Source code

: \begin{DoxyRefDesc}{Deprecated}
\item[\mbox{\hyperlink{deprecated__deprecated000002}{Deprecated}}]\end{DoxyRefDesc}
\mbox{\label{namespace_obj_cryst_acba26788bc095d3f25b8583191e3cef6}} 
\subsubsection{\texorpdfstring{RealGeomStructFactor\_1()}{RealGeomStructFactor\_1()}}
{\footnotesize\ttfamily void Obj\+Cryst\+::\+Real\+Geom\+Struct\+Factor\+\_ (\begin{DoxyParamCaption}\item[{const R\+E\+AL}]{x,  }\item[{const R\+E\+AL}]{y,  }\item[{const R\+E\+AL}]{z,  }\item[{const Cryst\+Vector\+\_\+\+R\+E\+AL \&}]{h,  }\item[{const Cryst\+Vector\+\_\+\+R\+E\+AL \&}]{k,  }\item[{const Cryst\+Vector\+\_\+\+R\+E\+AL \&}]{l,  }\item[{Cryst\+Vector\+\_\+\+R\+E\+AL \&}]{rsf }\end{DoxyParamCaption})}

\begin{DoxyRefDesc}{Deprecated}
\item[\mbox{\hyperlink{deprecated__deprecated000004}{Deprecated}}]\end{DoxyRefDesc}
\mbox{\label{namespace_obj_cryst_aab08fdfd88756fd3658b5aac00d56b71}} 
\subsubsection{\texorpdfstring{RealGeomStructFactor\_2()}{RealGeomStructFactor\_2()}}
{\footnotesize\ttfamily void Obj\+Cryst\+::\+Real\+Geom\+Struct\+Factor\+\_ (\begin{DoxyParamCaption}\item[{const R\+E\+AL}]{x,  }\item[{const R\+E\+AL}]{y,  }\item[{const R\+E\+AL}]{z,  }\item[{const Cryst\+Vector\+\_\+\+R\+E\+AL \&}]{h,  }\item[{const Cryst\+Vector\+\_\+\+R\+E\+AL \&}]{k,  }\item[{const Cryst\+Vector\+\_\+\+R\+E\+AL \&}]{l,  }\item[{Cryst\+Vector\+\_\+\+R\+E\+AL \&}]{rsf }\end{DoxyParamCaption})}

Task directions: Reproduce the entire listing so that it matches the original in every line.

Output for this exercise:
Source code

: \begin{DoxyRefDesc}{Deprecated}
\item[\mbox{\hyperlink{deprecated__deprecated000002}{Deprecated}}]\end{DoxyRefDesc}
\mbox{\label{namespace_obj_cryst_acba26788bc095d3f25b8583191e3cef6}} 
\subsubsection{\texorpdfstring{RealGeomStructFactor\_1()}{RealGeomStructFactor\_1()}}
{\footnotesize\ttfamily void Obj\+Cryst\+::\+Real\+Geom\+Struct\+Factor\+\_ (\begin{DoxyParamCaption}\item[{const R\+E\+AL}]{x,  }\item[{const R\+E\+AL}]{y,  }\item[{const R\+E\+AL}]{z,  }\item[{const Cryst\+Vector\+\_\+\+R\+E\+AL \&}]{h,  }\item[{const Cryst\+Vector\+\_\+\+R\+E\+AL \&}]{k,  }\item[{const Cryst\+Vector\+\_\+\+R\+E\+AL \&}]{l,  }\item[{Cryst\+Vector\+\_\+\+R\+E\+AL \&}]{rsf }\end{DoxyParamCaption})}

\begin{DoxyRefDesc}{Deprecated}
\item[\mbox{\hyperlink{deprecated__deprecated000004}{Deprecated}}]\end{DoxyRefDesc}
\mbox{\label{namespace_obj_cryst_aab08fdfd88756fd3658b5aac00d56b71}} 
\subsubsection{\texorpdfstring{RealGeomStructFactor\_2()}{RealGeomStructFactor\_2()}}
{\footnotesize\ttfamily void Obj\+Cryst\+::\+Real\+Geom\+Struct\+Factor\+\_ (\begin{DoxyParamCaption}\item[{const R\+E\+AL}]{x,  }\item[{const R\+E\+AL}]{y,  }\item[{const R\+E\+AL}]{z,  }\item[{const Cryst\+Vector\+\_\+\+R\+E\+AL \&}]{h,  }\item[{const Cryst\+Vector\+\_\+\+R\+E\+AL \&}]{k,  }\item[{const Cryst\+Vector\+\_\+\+R\+E\+AL \&}]{l,  }\item[{Cryst\+Vector\+\_\+\+R\+E\+AL \&}]{rsf }\end{DoxyParamCaption})}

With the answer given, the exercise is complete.